IMAJINASI

Judul asli tulisan ini adalah “PENTINGNYA DAYA IMAJINASI: KEMBALI KE KHITTAH KTSP DAN BELAJAR DARI THE FREEDOM WRITER” yang saya buat sebagai persyaratan untuk uji kepatuhan dan kelayakan seleksi pimpinan sekolah Al Hikmah.

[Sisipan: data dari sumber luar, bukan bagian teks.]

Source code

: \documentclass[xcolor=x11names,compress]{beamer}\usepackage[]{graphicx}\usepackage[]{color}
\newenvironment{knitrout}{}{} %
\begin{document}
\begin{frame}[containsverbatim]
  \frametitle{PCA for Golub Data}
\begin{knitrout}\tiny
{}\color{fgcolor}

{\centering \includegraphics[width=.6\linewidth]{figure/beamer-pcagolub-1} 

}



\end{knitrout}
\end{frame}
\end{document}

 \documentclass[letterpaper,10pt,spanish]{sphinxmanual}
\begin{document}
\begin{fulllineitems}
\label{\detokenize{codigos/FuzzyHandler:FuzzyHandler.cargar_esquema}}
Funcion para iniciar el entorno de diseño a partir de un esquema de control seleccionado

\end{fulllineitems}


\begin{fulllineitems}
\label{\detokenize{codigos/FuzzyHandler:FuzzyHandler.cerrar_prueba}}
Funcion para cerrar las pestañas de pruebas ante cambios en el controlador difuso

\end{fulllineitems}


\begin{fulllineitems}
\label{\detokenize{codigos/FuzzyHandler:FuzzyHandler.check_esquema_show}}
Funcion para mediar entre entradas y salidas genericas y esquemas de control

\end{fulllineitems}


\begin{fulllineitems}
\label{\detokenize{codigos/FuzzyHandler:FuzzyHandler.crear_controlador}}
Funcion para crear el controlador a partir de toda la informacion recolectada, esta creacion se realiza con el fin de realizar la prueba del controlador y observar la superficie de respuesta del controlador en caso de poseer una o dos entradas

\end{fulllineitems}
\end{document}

Di belahan dunia lainnya, Marlo Thomas adalah salah satu artis dan aktivis sosial yang terkenal di Amerika. Pada suatu kesempatan, ia membuat sebuah lelucon tentang ironi di dunia pendidikan. Ia bercerita tentang kejadian di taman kanak-kanak. Seperti biasanya, guru meminta anak-anak untuk menggambar bebas. Di tengah-tengah proses menggambar, sang guru pun berkeliling kelas dan menanyai satu persatu siswanya tentang apa yang sedang mereka gambar. Hingga ia sampai kepada seorang siswa perempuan yang menggambar sesuatu yang menurut sang guru sangat unik. Dia pun bertanya kepada siswanya “what are you drawing?”. Anak tersebut tanpa melihat wajah sang guru menjawab “I am drawing the picture of God.” Sang guru pun kaget dengan jawaban anak itu. Ia melanjutkan pertanyaan “But nobody knows what God looks like?”. Dengan entengnya anak itu pun menjawab “They will in a minute.” (Huffington Post, 2012) 

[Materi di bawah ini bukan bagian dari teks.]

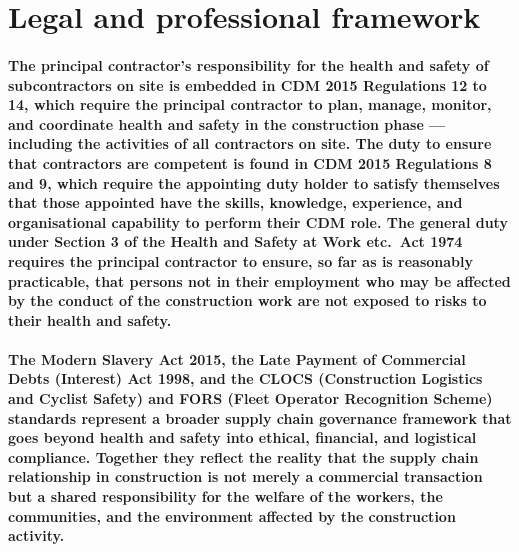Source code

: \section{Legal and professional framework}

\paragraph{The principal contractor's responsibility for the health and safety of subcontractors on site is embedded in CDM 2015 Regulations 12 to 14, which require the principal contractor to plan, manage, monitor, and coordinate health and safety in the construction phase --- including the activities of all contractors on site. The duty to ensure that contractors are competent is found in CDM 2015 Regulations 8 and 9, which require the appointing duty holder to satisfy themselves that those appointed have the skills, knowledge, experience, and organisational capability to perform their CDM role. The general duty under Section 3 of the Health and Safety at Work etc.\ Act 1974 requires the principal contractor to ensure, so far as is reasonably practicable, that persons not in their employment who may be affected by the conduct of the construction work are not exposed to risks to their health and safety.}

\paragraph{The Modern Slavery Act 2015, the Late Payment of Commercial Debts (Interest) Act 1998, and the CLOCS (Construction Logistics and Cyclist Safety) and FORS (Fleet Operator Recognition Scheme) standards represent a broader supply chain governance framework that goes beyond health and safety into ethical, financial, and logistical compliance. Together they reflect the reality that the supply chain relationship in construction is not merely a commercial transaction but a shared responsibility for the welfare of the workers, the communities, and the environment affected by the construction activity.}

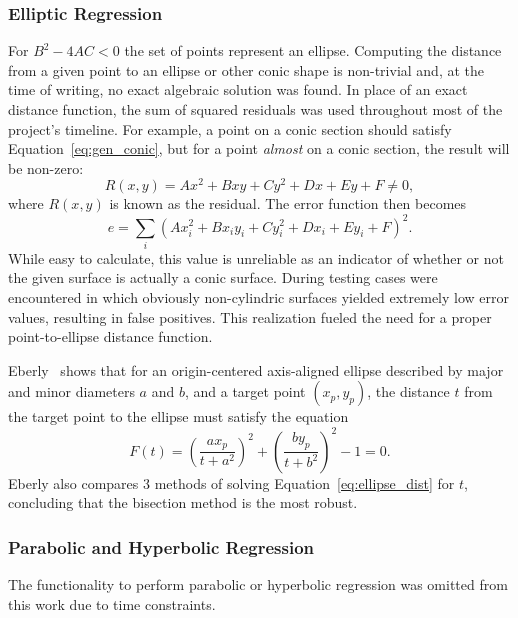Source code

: \subsubsection{Elliptic Regression}\label{sec:elliptic_reg}
For $B^2 - 4AC < 0$ the set of points represent an ellipse.
Computing the distance from a given point to an ellipse or other conic shape is non-trivial and, at the time of writing, no exact algebraic solution was found.
In place of an exact distance function, the sum of squared residuals was used throughout most of the project's timeline.
For example, a point on a conic section should satisfy Equation~\ref{eq:gen_conic}, but for a point \textit{almost} on a conic section, the result will be non-zero:
\begin{equation}
	R(x,y) = Ax^2 + Bxy + Cy^2 + Dx + Ey + F \neq 0,
\end{equation}
where $R(x,y)$ is known as the residual. The error function then becomes
\begin{equation}
	e = \sum_i \left(Ax_i^2 + Bx_i y_i + Cy_i^2 + Dx_i + Ey_i + F\right)^2.
\end{equation}
While easy to calculate, this value is unreliable as an indicator of whether or not the given surface is actually a conic surface.
During testing cases were encountered in which obviously non-cylindric surfaces yielded extremely low error values, resulting in false positives.
This realization fueled the need for a proper point-to-ellipse distance function.

Eberly~\cite{GeoTools_pt_to_ellipse} shows that for an origin-centered axis-aligned ellipse described by major and minor diameters $a$ and $b$, and a target point $(x_p, y_p)$, the distance $t$ from the target point to the ellipse must satisfy the equation
\begin{equation}\label{eq:ellipse_dist}
	F(t) = \left(\frac{a x_p}{t + a^2}\right)^2 + \left(\frac{b y_p}{t + b^2}\right)^2 - 1 = 0.
\end{equation}
Eberly also compares 3 methods of solving Equation~\ref{eq:ellipse_dist} for $t$, concluding that the bisection method is the most robust.

\subsubsection{Parabolic and Hyperbolic Regression}
The functionality to perform parabolic or hyperbolic regression was omitted from this work due to time constraints.

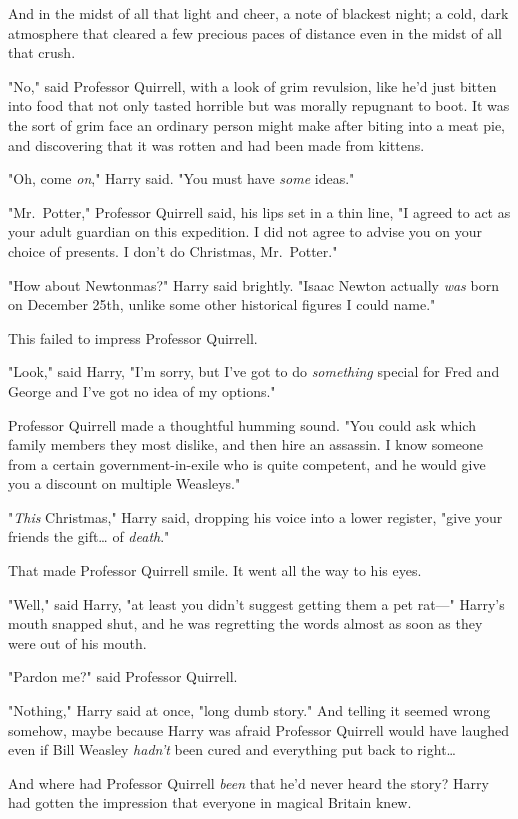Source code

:And in the midst of all that light and cheer, a note of blackest night; a cold, dark atmosphere that cleared a few precious paces of distance even in the midst of all that crush.

"No," said Professor Quirrell, with a look of grim revulsion, like he'd just bitten into food that not only tasted horrible but was morally repugnant to boot. It was the sort of grim face an ordinary person might make after biting into a meat pie, and discovering that it was rotten and had been made from kittens.

"Oh, come \emph{on}," Harry said. "You must have \emph{some} ideas."

"Mr.~Potter," Professor Quirrell said, his lips set in a thin line, "I agreed to act as your adult guardian on this expedition. I did not agree to advise you on your choice of presents. I don't do Christmas, Mr.~Potter."

"How about Newtonmas?" Harry said brightly. "Isaac Newton actually \emph{was} born on December 25th, unlike some other historical figures I could name."

This failed to impress Professor Quirrell.

"Look," said Harry, "I'm sorry, but I've got to do \emph{something} special for Fred and George and I've got no idea of my options."

Professor Quirrell made a thoughtful humming sound. "You could ask which family members they most dislike, and then hire an assassin. I know someone from a certain government-in-exile who is quite competent, and he would give you a discount on multiple Weasleys."

"\emph{This} Christmas," Harry said, dropping his voice into a lower register, "give your friends the gift{\ldots} of \emph{death}."

That made Professor Quirrell smile. It went all the way to his eyes.

"Well," said Harry, "at least you didn't suggest getting them a pet rat---" Harry's mouth snapped shut, and he was regretting the words almost as soon as they were out of his mouth.

"Pardon me?" said Professor Quirrell.

"Nothing," Harry said at once, "long dumb story." And telling it seemed wrong somehow, maybe because Harry was afraid Professor Quirrell would have laughed even if Bill Weasley \emph{hadn't} been cured and everything put back to right{\ldots}

And where had Professor Quirrell \emph{been} that he'd never heard the story? Harry had gotten the impression that everyone in magical Britain knew.

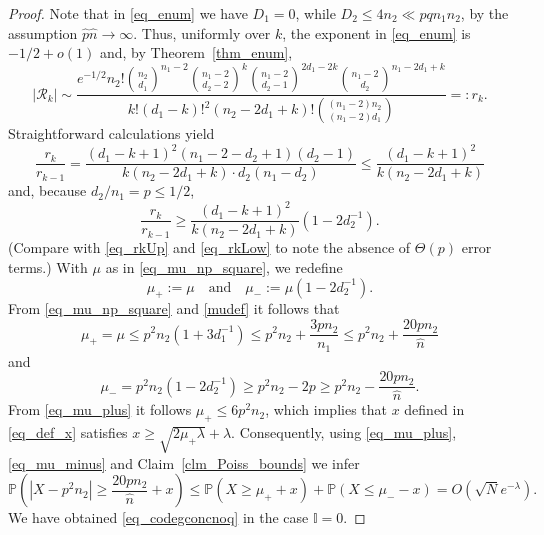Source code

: \documentclass[12pt,reqno]{amsart}
\newcommand{\rc}{{\mathcal{R}}}
\newcommand{\Prob} {\mathbb {P}}
\newcommand{\prob}[1]{\Prob\left(#1\right)}
\newcommand{\I} {\mathbb I}
\theoremstyle{definition}
\begin{document}
\begin{proof}
Note that in \eqref{eq_enum} we have $D_1 = 0$, while $D_2 \le 4n_2 \ll pq n_1n_2$, by the assumption $\hat p\hat n\to\infty$.
Thus, uniformly over $k$, the exponent in \eqref{eq_enum} is $-1/2 + o(1)$ and, by Theorem~\ref{thm_enum},
\begin{equation*}
	|\rc_k| \sim
	\frac {e^{-1/2}n_2!\binom {n_2}{d_1}^{n_1 - 2} \binom {n_1 - 2}{d_{2} - 2}^{k}\binom {n_1 - 2}{d_{2} - 1}^{2d_1 - 2k}\binom {n_1 - 2}{d_{2}}^{n_1 - 2d_1 + k}} {k!(d_1 - k)!^2(n_2 - 2d_1 + k)!\binom{(n_1 - 2)n_2}{(n_1 - 2)d_1}} =: r_k.
\end{equation*}
Straightforward calculations yield
\begin{equation*}
\frac{r_k}{r_{k-1}} =
\frac {(d_1 - k + 1)^2(n_1 - 2 - d_2 + 1)(d_2 - 1)} {k(n_2 - 2d_1 + k)\cdot d_2(n_1 - d_2)} \le \frac{(d_1 - k + 1)^2}{k(n_2 - 2d_1 + k)}
\end{equation*}
and, because $d_2/n_1 = p\le1/2$,
\begin{equation*}
\frac{r_k}{r_{k-1}} \ge \frac{(d_1 - k + 1)^2}{k(n_2 - 2d_1 + k)}\left(1 - 2d_2^{-1} \right).
\end{equation*}
(Compare with \eqref{eq_rkUp} and \eqref{eq_rkLow} to note the absence of $\Theta(p)$ error terms.)
With  $\mu$ as in \eqref{eq_mu_np_square}, we redefine
\begin{equation}
  \label{mudef}
\mu_+ := \mu\quad\text{and}\quad\mu_- := \mu (1 - 2d_2^{-1}).
\end{equation}
From \eqref{eq_mu_np_square} and \eqref{mudef} it follows that
\begin{equation}
  \label{eq_mu_plus}
	\mu_{+} = \mu \le p^2n_2 (1 + 3d_1^{-1}) \le p^2n_2 + \frac{3pn_2}{n_1}\le p^2n_2 + \frac{20pn_2}{\hat n}
\end{equation}
and
\begin{equation}
	\label{eq_mu_minus}
	\mu_{-} = p^2n_2 (1 - 2d_2^{-1}) \ge p^2n_2 - 2p \ge  p^2n_2 - \frac{20pn_2}{\hat n}.
\end{equation}
From \eqref{eq_mu_plus} it follows $\mu_+ \le 6p^2n_2$, which implies that $x$ defined in \eqref{eq_def_x} satisfies $x \ge \sqrt{2\mu_+\lambda} + \lambda$.
Consequently, using \eqref{eq_mu_plus}, \eqref{eq_mu_minus} and Claim~\ref{clm_Poiss_bounds} we infer
\begin{equation*}
    \prob{|X - p^2n_2| \ge \frac{20pn_2}{\hat n} + x} \le \prob{X \ge \mu_+ + x} + \prob{X\le \mu_- - x} = O\left( \sqrt{N} e^{-\lambda} \right).
\end{equation*}
We have obtained \eqref{eq_codegconcnoq} in the case $\I = 0$.
\end{proof}
\end{document}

Dalam cerita ini sebenarnya Marlo ingin menjelaskan bahwa betapa anak kecil sangat percaya diri dalam berimajinasi. Namun kebanyakan dari kita, kehilangan kepercayaan diri itu seiring dengan bertambahnya usia kita. Hal itu dapat kita lihat ketika kita bertanya tentang suatu hal kepada anak-anak SD di depan kelas, banyak dari mereka yang dengan percaya dirinya akan berebut menjawab pertanyaan itu dan mengacungkan tangan. Meskipun kita tahu, terkadang pertanyaan dan jawaban mereka jauh melenceng dari topik pembahasan. Namun setidaknya banyak dari anak-anak tersebut berani dan percaya diri untuk bertanya. Kondisi berebeda ketika dosen atau pemateri seminar meminta audiensnya untuk menjawab pertanyaan atau menanyakan sesuatu, sangat sedikit dari mereka yang berebut baik menjawab atau mengajukan pertanyaan. 

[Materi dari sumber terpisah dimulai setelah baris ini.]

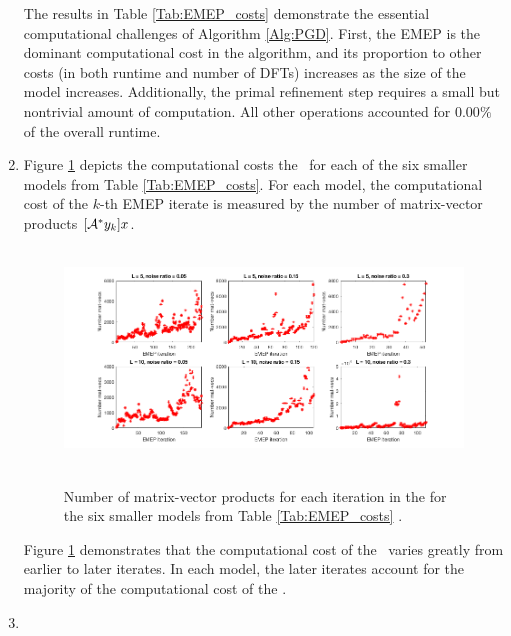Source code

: \begin{enumerate}
The results in Table \ref{Tab:EMEP_costs} demonstrate the essential computational challenges of Algorithm \ref{Alg:PGD}.  First, the EMEP is the dominant computational cost in the algorithm, and its proportion to other costs (in both runtime and number of DFTs) increases as the size of the model increases.  Additionally, the primal refinement step requires a small but nontrivial amount of computation.  All other operations accounted for $0.00\%$ of the overall runtime. 





\item


Figure \ref{Fig:EMEP_costs_num_mat_vecs} depicts the computational costs the \emep \ for each of the six smaller models from Table \ref{Tab:EMEP_costs}.  For each model, the computational cost of the $k$-th EMEP iterate is measured by the number of matrix-vector products $[{\mathcal A}^*y_k]x$.

\begin{figure}[H]
\centering
\hbox{\hspace{-1.9cm} \includegraphics[scale=0.6]{EMEP_costs_num_mat_vecs} }\vspace{-0.4cm}
	\caption{Number of matrix-vector products for each iteration in the \emep for the six smaller models from Table \ref{Tab:EMEP_costs}	.}
\label{Fig:EMEP_costs_num_mat_vecs}
\end{figure}

Figure \ref{Fig:EMEP_costs_num_mat_vecs} demonstrates that the computational cost of the \emep \ varies greatly from earlier to later iterates.  In each model, the later iterates account for the majority of the computational cost of the \emep.  





\item


\end{enumerate}
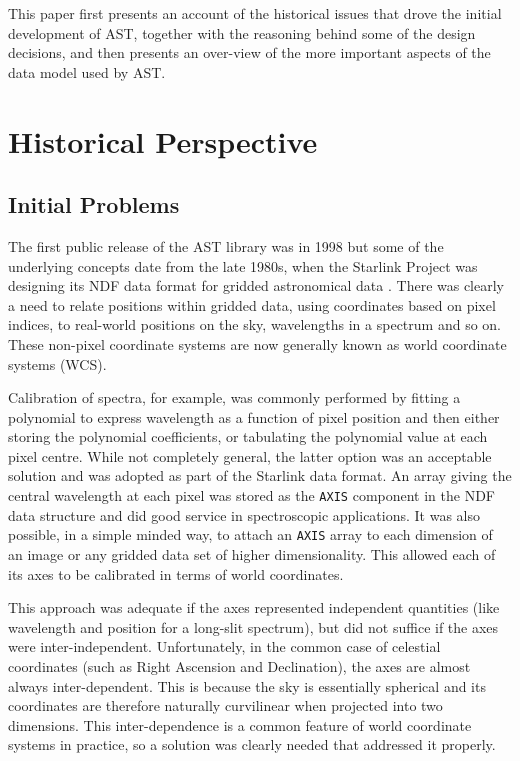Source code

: \documentclass[final,authoryear,5p,times,twocolumn]{elsarticle}
\begin{document}
This paper first presents an account of the historical issues that drove
the initial development of AST, together with the reasoning behind some
of the design decisions, and then presents an over-view of the more
important aspects of the data model used by AST.

\section{Historical Perspective}

\subsection{Initial Problems}

The first public release of the AST library was in 1998
\citep{1998StarB..20....6L,1998StarB..20....7D} but some of the
underlying concepts date from the late 1980s, when the Starlink
Project was designing its NDF data format for gridded astronomical
data \citep{2015Jenness}. There was clearly a need to relate positions
within gridded data, using coordinates based on pixel indices, to
real-world positions on the sky, wavelengths in a spectrum and so
on. These non-pixel coordinate systems are now generally known as
world coordinate systems (WCS).

Calibration of spectra, for example, was commonly performed by fitting
a polynomial to express wavelength as a function of pixel position and
then either storing the polynomial coefficients, or tabulating the
polynomial value at each pixel centre. While not completely general,
the latter option was an acceptable solution and was adopted as part
of the Starlink data format. An array giving the central wavelength at
each pixel was stored as the \texttt{AXIS} component in the NDF data
structure and did good service in spectroscopic applications. It was
also possible, in a simple minded way, to attach an \texttt{AXIS}
array to each dimension of an image or any gridded data set of higher
dimensionality. This allowed each of its axes to be calibrated in
terms of world coordinates.

This approach was adequate if the axes represented independent
quantities (like wavelength and position for a long-slit spectrum),
but did not suffice if the axes were inter-independent. Unfortunately,
in the common case of celestial coordinates (such as Right Ascension
and Declination), the axes are almost always inter-dependent. This is
because the sky is essentially spherical and its coordinates are
therefore naturally curvilinear when projected into two
dimensions. This inter-dependence is a common feature of world
coordinate systems in practice, so a solution was clearly needed that
addressed it properly.
\end{document}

Ironisnya, berkurangnya rasa percaya diri dalam berimajinasi ini salah satunya disebabkan oleh sistem pendidikan kita. Secara umum, ada tiga hal yang mendasari sistem pendidikan kita termasuk dipraktikkan oleh Al Hikmah (Robisnon, 2009). Pertama adalah adanya tes masuk yang sifatnya akademik. Tes akademik ini penting, tapi kata “akademik” sendiri tidak harus identik dengan angka. Kedua, adanya hirarki mata pelajaran. Pada bagian atas hirarki terdapat Matematika dan IPA, sedangkan di tengah adalah ilmu-ilmu sosial, dan paling bawah adalah seni. Jumlah jam pelajaran bisa menjadi bukti. Yang ketiga adalah kebergantungan kepada tes terstandar sebagai alat ukur kemampuan siswa. Sistem sekolah ini adalah sistem lama ketika dunia pertama kali mengalami revolusi industri yang bermula di Inggris. Banyak pabrik-pabrik bermunculan dan membutuhkan tenaga manusia. Untuk mempermudah dalam rekrutmen, maka dibuatlah kebijakan sekolah. Di mana kemampuan siswa distandarkan berdasarkan usia, diajarkan mata pelajaran yang sama, kemudian dilabeli mana manusia dengan kategori A, kategori B, dan kategori C. Kemudian pabrik akan menyerap sesuai kebutuhan mereka. Model pendidikan ini saya sebut sebagai model sekolah Viktorian yang akan saya tuliskan tersendiri.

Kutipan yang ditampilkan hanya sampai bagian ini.